##### SOURCE RECORDS

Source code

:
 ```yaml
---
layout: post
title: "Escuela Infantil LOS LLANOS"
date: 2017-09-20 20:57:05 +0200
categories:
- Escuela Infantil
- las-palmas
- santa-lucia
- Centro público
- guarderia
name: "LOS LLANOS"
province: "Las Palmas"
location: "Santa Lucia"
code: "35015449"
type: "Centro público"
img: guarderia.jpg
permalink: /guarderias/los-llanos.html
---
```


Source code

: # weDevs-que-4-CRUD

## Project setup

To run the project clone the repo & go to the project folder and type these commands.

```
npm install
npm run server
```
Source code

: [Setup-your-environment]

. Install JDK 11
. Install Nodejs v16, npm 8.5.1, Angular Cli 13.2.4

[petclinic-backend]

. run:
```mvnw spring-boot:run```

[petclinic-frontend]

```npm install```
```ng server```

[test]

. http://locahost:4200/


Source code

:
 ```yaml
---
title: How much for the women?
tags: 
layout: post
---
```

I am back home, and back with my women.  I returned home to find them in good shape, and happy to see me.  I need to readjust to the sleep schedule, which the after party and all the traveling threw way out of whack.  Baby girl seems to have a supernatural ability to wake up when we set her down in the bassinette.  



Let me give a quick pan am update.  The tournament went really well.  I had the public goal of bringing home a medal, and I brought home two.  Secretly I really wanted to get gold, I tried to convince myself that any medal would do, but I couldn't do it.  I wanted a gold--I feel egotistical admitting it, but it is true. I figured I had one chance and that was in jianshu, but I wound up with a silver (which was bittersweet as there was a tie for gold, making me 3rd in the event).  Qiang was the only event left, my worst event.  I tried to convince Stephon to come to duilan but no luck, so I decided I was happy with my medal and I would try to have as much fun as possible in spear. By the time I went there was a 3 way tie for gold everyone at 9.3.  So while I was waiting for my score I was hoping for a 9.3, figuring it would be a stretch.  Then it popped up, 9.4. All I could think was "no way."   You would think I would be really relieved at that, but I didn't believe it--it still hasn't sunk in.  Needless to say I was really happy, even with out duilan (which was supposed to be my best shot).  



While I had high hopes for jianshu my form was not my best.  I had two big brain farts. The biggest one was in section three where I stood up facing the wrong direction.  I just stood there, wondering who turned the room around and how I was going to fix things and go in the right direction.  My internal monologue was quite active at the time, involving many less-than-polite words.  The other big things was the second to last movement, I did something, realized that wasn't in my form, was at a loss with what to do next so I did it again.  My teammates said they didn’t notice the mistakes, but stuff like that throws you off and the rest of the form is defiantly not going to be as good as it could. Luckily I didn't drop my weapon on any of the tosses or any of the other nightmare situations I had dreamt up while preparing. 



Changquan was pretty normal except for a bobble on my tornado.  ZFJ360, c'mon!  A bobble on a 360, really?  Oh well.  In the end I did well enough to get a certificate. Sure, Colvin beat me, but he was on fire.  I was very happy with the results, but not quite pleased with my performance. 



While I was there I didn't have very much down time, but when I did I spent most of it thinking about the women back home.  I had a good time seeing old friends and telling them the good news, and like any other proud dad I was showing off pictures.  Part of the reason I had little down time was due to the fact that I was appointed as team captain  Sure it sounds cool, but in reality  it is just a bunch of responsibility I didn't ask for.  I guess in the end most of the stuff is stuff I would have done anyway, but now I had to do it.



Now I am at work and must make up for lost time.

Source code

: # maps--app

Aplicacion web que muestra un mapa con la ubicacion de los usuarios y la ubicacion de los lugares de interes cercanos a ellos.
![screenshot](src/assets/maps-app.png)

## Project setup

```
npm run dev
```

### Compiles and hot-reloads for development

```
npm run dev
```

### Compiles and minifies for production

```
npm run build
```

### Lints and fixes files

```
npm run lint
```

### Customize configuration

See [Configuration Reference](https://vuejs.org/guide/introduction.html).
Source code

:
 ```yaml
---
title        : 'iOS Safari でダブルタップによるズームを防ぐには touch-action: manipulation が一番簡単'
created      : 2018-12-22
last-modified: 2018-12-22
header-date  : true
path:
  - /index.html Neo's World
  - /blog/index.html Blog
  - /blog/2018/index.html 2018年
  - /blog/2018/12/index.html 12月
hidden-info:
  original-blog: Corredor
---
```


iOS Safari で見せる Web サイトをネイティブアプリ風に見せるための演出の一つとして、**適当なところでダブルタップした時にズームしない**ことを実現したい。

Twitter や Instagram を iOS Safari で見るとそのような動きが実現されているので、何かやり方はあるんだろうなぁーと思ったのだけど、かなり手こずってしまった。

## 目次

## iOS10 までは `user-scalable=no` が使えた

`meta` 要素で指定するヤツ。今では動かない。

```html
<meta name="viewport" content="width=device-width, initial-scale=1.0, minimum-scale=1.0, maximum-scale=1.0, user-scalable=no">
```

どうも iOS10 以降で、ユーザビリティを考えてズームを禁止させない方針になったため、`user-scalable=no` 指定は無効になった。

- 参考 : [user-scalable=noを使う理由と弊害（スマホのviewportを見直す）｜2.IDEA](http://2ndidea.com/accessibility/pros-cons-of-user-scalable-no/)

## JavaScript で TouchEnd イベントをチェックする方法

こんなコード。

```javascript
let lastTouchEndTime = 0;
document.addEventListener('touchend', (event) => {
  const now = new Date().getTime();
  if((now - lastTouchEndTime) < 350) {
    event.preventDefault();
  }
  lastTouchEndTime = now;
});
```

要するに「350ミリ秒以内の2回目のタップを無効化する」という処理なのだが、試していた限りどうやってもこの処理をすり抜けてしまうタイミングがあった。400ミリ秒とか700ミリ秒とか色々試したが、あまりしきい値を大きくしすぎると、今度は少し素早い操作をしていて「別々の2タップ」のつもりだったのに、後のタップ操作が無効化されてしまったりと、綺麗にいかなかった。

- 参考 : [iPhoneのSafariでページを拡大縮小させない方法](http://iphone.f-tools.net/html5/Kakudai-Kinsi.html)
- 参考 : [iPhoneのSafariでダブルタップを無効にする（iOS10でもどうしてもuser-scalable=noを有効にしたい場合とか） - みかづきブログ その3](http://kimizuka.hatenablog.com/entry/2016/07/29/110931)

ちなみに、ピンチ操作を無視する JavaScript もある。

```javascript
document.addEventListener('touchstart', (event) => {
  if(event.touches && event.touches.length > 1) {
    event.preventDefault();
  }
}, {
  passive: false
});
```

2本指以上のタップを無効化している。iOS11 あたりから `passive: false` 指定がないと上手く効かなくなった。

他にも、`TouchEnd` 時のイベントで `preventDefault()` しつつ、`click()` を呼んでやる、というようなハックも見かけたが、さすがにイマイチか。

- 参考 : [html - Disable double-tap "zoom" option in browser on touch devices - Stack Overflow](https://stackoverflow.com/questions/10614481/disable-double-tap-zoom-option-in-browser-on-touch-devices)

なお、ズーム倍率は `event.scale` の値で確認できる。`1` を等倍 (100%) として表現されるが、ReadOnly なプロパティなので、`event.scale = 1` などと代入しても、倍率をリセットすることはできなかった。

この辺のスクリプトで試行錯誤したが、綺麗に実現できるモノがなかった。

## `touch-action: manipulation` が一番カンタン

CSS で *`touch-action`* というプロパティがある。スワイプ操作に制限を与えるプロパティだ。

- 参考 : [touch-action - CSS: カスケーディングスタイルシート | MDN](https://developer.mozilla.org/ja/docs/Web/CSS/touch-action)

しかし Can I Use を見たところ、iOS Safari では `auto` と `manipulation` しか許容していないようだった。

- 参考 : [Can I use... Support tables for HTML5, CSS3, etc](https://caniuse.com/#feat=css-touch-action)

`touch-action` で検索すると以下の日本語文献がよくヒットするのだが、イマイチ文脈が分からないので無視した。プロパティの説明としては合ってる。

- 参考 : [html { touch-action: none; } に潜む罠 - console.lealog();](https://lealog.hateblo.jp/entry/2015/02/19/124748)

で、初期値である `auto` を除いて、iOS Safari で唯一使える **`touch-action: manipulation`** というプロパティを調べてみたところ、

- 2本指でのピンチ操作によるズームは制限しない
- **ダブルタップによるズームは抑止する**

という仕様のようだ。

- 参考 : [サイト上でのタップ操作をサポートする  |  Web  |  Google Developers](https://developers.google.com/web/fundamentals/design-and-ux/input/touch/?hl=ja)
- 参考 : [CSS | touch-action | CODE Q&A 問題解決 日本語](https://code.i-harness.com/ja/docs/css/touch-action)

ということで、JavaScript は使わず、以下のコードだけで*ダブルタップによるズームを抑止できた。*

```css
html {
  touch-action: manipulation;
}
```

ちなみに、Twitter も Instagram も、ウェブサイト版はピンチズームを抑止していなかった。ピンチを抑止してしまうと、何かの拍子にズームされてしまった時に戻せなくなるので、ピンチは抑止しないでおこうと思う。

##########

**EXERCISE OBJECTIVE:**
In how many lines of the material does the string "title" appear? Reply with the number only.

**SOLUTION FOR THIS EXERCISE:**
3